Bien, mais comment se fait-il qu’à moyens égaux, voire moindres, certains
départements fassent sensiblement mieux que d’autres, s’agissant notamment des
politiques sociales concernant les personnes âgées? Les études de la D.R.E.E.S. ont montré que les
disparités étaient davantage liées à des sensibilités qu’à des moyens, à des
idées toutes faites plutôt que construites, donc à des conceptions qu’à des
réalités.

Convient-il
de rappeler une double évidence? : si les départements ne se dotent pas de
moyens communs à une observation moderne, d’autres qu’eux, et peut-être non les
mieux placés, le feront à leur place. Tel a été le cas avec l’enquête de
l’Express (nov. 2007) laquelle, s’agissant de l’action sociale envers les
personnes âgées place les départements de la Haute-Marne et des
Ardennes à la 87ème position sur 96 étudiés
, alors que la Lozère est placée en tête,
département qu’on ne peut classer parmi les riches, au contraire. Enfin, un
référentiel commun aux départements parce que fondé sur un modèle unique, donc
lisible pour tous, permettrait sans doute aux départements les plus en demande
de mieux crédibiliser leurs requêtes. Tel aurait pu être le cas au niveau de la C.N.S.A. venant de répartir
pour 2008 les crédits de l’O.N.D.A.M. médico-social en enveloppes régionales et
départementales.

La mise en
place d’indicateurs communs aux départements devrait être une priorité pour
A.D.F
., ainsi que la réclame Patrick MARSCHAL, Président du Conseil Général
de la
Loire-Atlantique. Les départements ne peuvent plus aller en
ordre disparate à la bataille des actions sociales à mener, agir en invoquant
simplement leur niveau de richesse ou de pauvreté et masquant ainsi souvent des
sensibilités politiques différentes qui règlent l’actuelle disparité selon les
départements. Une cohérence s’impose d’autant plus que l’Etat social se fissure
et délègue ; d’autant plus que la

charge
fiscale territoriale pèse davantage, que le pouvoir d’achat est en berne et que
les actuels usagers demandent à être éclairés et à participer.

Concrètement,
les départements ne peuvent plus se limiter à recruter quelques médecins gérant
restrictivement l’A.P.A., ne peuvent plus décider de ratios d’équipement
approximatifs, et a fortiori si restrictifs*. Le choix des actions à mener doit
être rationnellement étayé.

Ils
doivent évoluer vers des méthodes d’observation moderne, recruter des
professionnels formés en épidémiologie médico-sociale et dotés d’informaticiens
de la statistique en cette discipline.

L’étude de
cohortes à indicateurs communs (en ce qui concerne la dépendance par exemple ou
les bénéficiaires du R.M.I.) devrait permettre des évaluations constantes et
d’anticiper. Ainsi, il y  va aussi,
au-delà du bon usage des prélèvements sociaux, d’un gain en éthique
politico-sociale** réactualisée et de la justification, à terme, de la strate
départementale.

 * En Haute-Marne, s’agissant du schéma départemental 2005-2011, la
référence quasi unique aux listes d’attente en E.H.P.A.D. en tant qu’indicateur
majeur des besoins, a généré l’actuelle rupture entre l’offre et les besoins.
En atteste un taux d’équipement en places E.H.P.A.D. de 87,64 contre 127,2 au
plan national (référence STATISS 2007 Champagne-Ardenne)

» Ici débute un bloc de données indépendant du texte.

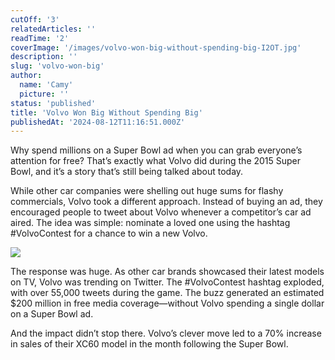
 ```yaml
---
cutOff: '3'
relatedArticles: ''
readTime: '2'
coverImage: '/images/volvo-won-big-without-spending-big-I2OT.jpg'
description: ''
slug: 'volvo-won-big'
author:
  name: 'Camy'
  picture: ''
status: 'published'
title: 'Volvo Won Big Without Spending Big'
publishedAt: '2024-08-12T11:16:51.000Z'
---
```


Why spend millions on a Super Bowl ad when you can grab everyone’s attention for free? That’s exactly what Volvo did during the 2015 Super Bowl, and it’s a story that’s still being talked about today.

While other car companies were shelling out huge sums for flashy commercials, Volvo took a different approach. Instead of buying an ad, they encouraged people to tweet about Volvo whenever a competitor’s car ad aired. The idea was simple: nominate a loved one using the hashtag #VolvoContest for a chance to win a new Volvo.

![](/images/volvo-won-big-without-spending-big-QzND.jpg)

The response was huge. As other car brands showcased their latest models on TV, Volvo was trending on Twitter. The #VolvoContest hashtag exploded, with over 55,000 tweets during the game. The buzz generated an estimated $200 million in free media coverage—without Volvo spending a single dollar on a Super Bowl ad.

And the impact didn’t stop there. Volvo’s clever move led to a 70% increase in sales of their XC60 model in the month following the Super Bowl.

**Pléonasme étymologique qui
pourrait être ainsi évité car "politicos"
= qui concerne la gouvernance des citoyens dans la cité.

 

Dr Guy Pétin,

Représentant
les Coderpa au C.E.S.R. Champagne-Ardenne

Le 18.03.08

                                                        

Petit rappel des sigles :                                  

A.D.F. :
Assemblée des Départements de France
I.N.S.E.E. : Institut national de la Statistique et des
Etudes Economiques

C.N.S.A.
: Caisse Nationale de Solidarité pour l’Autonomie
O.N.D.A.M.
: Objectif National d’Assurance Maladie
E.H.P.A.D
: Etablissements d’Hébergement pour Personnes Agées Dépendantes
A.P.A.
: Allocation personnalisée d’Autonomie
D.R.E.E.S. : Direction de la Recherche, des Etudes,
de l’Evaluation et des Statistiques (Ministère de la Santé)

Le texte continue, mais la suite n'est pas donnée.